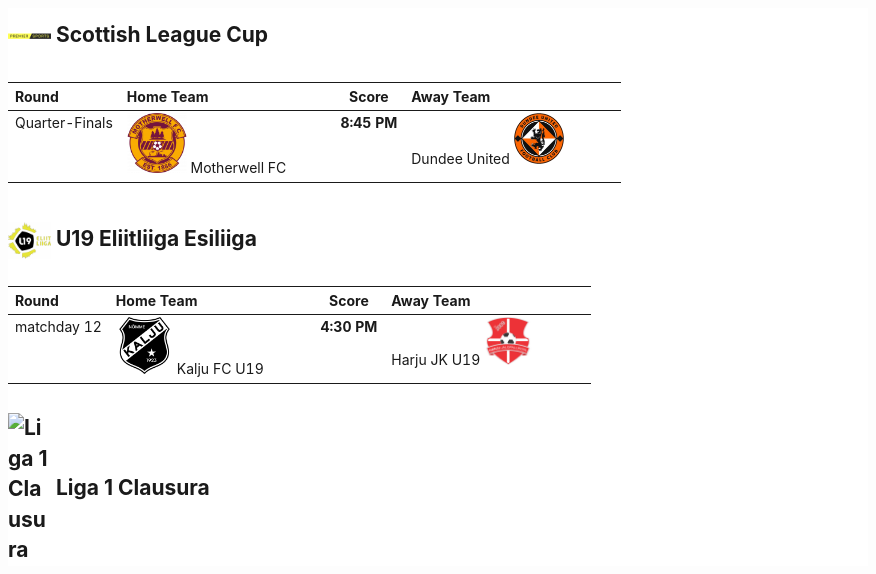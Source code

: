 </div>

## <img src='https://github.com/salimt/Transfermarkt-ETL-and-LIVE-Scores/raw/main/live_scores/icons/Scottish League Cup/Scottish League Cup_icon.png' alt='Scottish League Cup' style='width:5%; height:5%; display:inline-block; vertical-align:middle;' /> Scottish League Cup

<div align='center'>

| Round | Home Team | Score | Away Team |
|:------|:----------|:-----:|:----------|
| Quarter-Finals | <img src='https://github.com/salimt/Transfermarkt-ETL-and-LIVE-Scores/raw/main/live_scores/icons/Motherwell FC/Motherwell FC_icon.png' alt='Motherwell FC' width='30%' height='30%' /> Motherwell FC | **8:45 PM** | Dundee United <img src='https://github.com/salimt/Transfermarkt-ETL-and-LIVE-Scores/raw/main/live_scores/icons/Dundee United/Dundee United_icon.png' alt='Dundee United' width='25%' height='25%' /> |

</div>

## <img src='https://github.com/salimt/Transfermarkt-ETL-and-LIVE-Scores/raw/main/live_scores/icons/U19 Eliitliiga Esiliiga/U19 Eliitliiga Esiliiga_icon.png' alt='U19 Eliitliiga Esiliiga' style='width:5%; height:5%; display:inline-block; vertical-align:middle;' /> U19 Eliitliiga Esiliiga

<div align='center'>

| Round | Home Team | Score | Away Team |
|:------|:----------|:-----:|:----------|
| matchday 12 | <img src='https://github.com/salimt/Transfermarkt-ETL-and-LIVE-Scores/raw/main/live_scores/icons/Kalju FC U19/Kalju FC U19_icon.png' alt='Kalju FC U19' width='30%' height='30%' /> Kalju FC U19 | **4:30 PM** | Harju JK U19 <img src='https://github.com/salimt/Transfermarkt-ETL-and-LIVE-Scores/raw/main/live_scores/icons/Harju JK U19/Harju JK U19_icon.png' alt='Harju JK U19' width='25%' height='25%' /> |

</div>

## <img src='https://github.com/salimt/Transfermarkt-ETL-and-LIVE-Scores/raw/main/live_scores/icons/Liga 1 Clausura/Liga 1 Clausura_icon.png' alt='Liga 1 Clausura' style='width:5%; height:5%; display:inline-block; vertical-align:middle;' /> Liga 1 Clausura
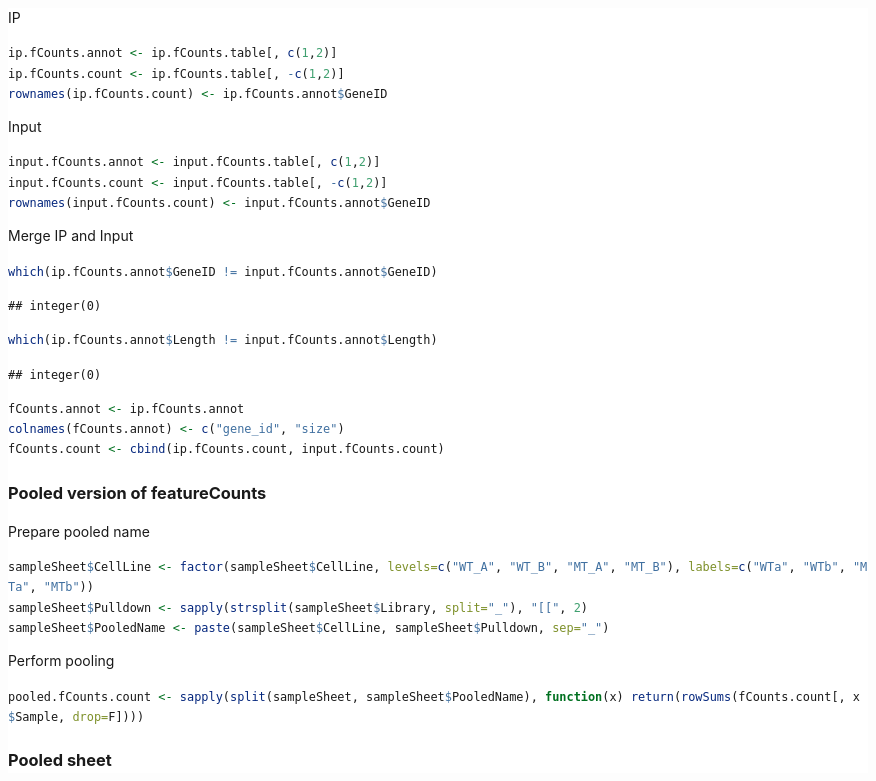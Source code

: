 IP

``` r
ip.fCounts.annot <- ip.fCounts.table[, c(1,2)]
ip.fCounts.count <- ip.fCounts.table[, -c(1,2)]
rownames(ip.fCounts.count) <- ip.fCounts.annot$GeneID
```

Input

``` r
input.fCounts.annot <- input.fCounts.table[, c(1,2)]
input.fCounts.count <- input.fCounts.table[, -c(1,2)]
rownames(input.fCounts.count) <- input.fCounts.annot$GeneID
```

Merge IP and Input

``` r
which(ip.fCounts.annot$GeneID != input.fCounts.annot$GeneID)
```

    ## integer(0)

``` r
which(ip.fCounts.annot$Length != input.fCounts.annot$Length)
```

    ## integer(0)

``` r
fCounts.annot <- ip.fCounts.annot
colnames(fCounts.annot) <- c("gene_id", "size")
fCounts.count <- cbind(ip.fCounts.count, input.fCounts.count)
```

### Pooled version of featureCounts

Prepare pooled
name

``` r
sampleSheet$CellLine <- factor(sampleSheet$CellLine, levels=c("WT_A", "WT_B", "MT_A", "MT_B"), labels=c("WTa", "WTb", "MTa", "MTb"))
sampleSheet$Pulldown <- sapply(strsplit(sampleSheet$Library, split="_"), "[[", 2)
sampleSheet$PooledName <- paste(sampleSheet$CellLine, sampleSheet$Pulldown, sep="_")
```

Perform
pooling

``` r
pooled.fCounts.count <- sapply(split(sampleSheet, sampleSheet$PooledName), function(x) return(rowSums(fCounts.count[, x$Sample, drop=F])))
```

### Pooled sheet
# # # #
_ABOUT THIS TASK_
All of the listing above must be output exactly, except for its pictures.

_EXERCISE RESPONSE_
Source code

: </div>

## <img src='https://github.com/salimt/Transfermarkt-ETL-and-LIVE-Scores/raw/main/live_scores/icons/Scottish League Cup/Scottish League Cup_icon.png' alt='Scottish League Cup' style='width:5%; height:5%; display:inline-block; vertical-align:middle;' /> Scottish League Cup

<div align='center'>

| Round | Home Team | Score | Away Team |
|:------|:----------|:-----:|:----------|
| Quarter-Finals | <img src='https://github.com/salimt/Transfermarkt-ETL-and-LIVE-Scores/raw/main/live_scores/icons/Motherwell FC/Motherwell FC_icon.png' alt='Motherwell FC' width='30%' height='30%' /> Motherwell FC | **8:45 PM** | Dundee United <img src='https://github.com/salimt/Transfermarkt-ETL-and-LIVE-Scores/raw/main/live_scores/icons/Dundee United/Dundee United_icon.png' alt='Dundee United' width='25%' height='25%' /> |

</div>

## <img src='https://github.com/salimt/Transfermarkt-ETL-and-LIVE-Scores/raw/main/live_scores/icons/U19 Eliitliiga Esiliiga/U19 Eliitliiga Esiliiga_icon.png' alt='U19 Eliitliiga Esiliiga' style='width:5%; height:5%; display:inline-block; vertical-align:middle;' /> U19 Eliitliiga Esiliiga

<div align='center'>

| Round | Home Team | Score | Away Team |
|:------|:----------|:-----:|:----------|
| matchday 12 | <img src='https://github.com/salimt/Transfermarkt-ETL-and-LIVE-Scores/raw/main/live_scores/icons/Kalju FC U19/Kalju FC U19_icon.png' alt='Kalju FC U19' width='30%' height='30%' /> Kalju FC U19 | **4:30 PM** | Harju JK U19 <img src='https://github.com/salimt/Transfermarkt-ETL-and-LIVE-Scores/raw/main/live_scores/icons/Harju JK U19/Harju JK U19_icon.png' alt='Harju JK U19' width='25%' height='25%' /> |

</div>

## <img src='https://github.com/salimt/Transfermarkt-ETL-and-LIVE-Scores/raw/main/live_scores/icons/Liga 1 Clausura/Liga 1 Clausura_icon.png' alt='Liga 1 Clausura' style='width:5%; height:5%; display:inline-block; vertical-align:middle;' /> Liga 1 Clausura
Source code

: IP

``` r
ip.fCounts.annot <- ip.fCounts.table[, c(1,2)]
ip.fCounts.count <- ip.fCounts.table[, -c(1,2)]
rownames(ip.fCounts.count) <- ip.fCounts.annot$GeneID
```

Input

``` r
input.fCounts.annot <- input.fCounts.table[, c(1,2)]
input.fCounts.count <- input.fCounts.table[, -c(1,2)]
rownames(input.fCounts.count) <- input.fCounts.annot$GeneID
```

Merge IP and Input

``` r
which(ip.fCounts.annot$GeneID != input.fCounts.annot$GeneID)
```

    ## integer(0)

``` r
which(ip.fCounts.annot$Length != input.fCounts.annot$Length)
```

    ## integer(0)

``` r
fCounts.annot <- ip.fCounts.annot
colnames(fCounts.annot) <- c("gene_id", "size")
fCounts.count <- cbind(ip.fCounts.count, input.fCounts.count)
```

### Pooled version of featureCounts

Prepare pooled
name

``` r
sampleSheet$CellLine <- factor(sampleSheet$CellLine, levels=c("WT_A", "WT_B", "MT_A", "MT_B"), labels=c("WTa", "WTb", "MTa", "MTb"))
sampleSheet$Pulldown <- sapply(strsplit(sampleSheet$Library, split="_"), "[[", 2)
sampleSheet$PooledName <- paste(sampleSheet$CellLine, sampleSheet$Pulldown, sep="_")
```

Perform
pooling

``` r
pooled.fCounts.count <- sapply(split(sampleSheet, sampleSheet$PooledName), function(x) return(rowSums(fCounts.count[, x$Sample, drop=F])))
```

### Pooled sheet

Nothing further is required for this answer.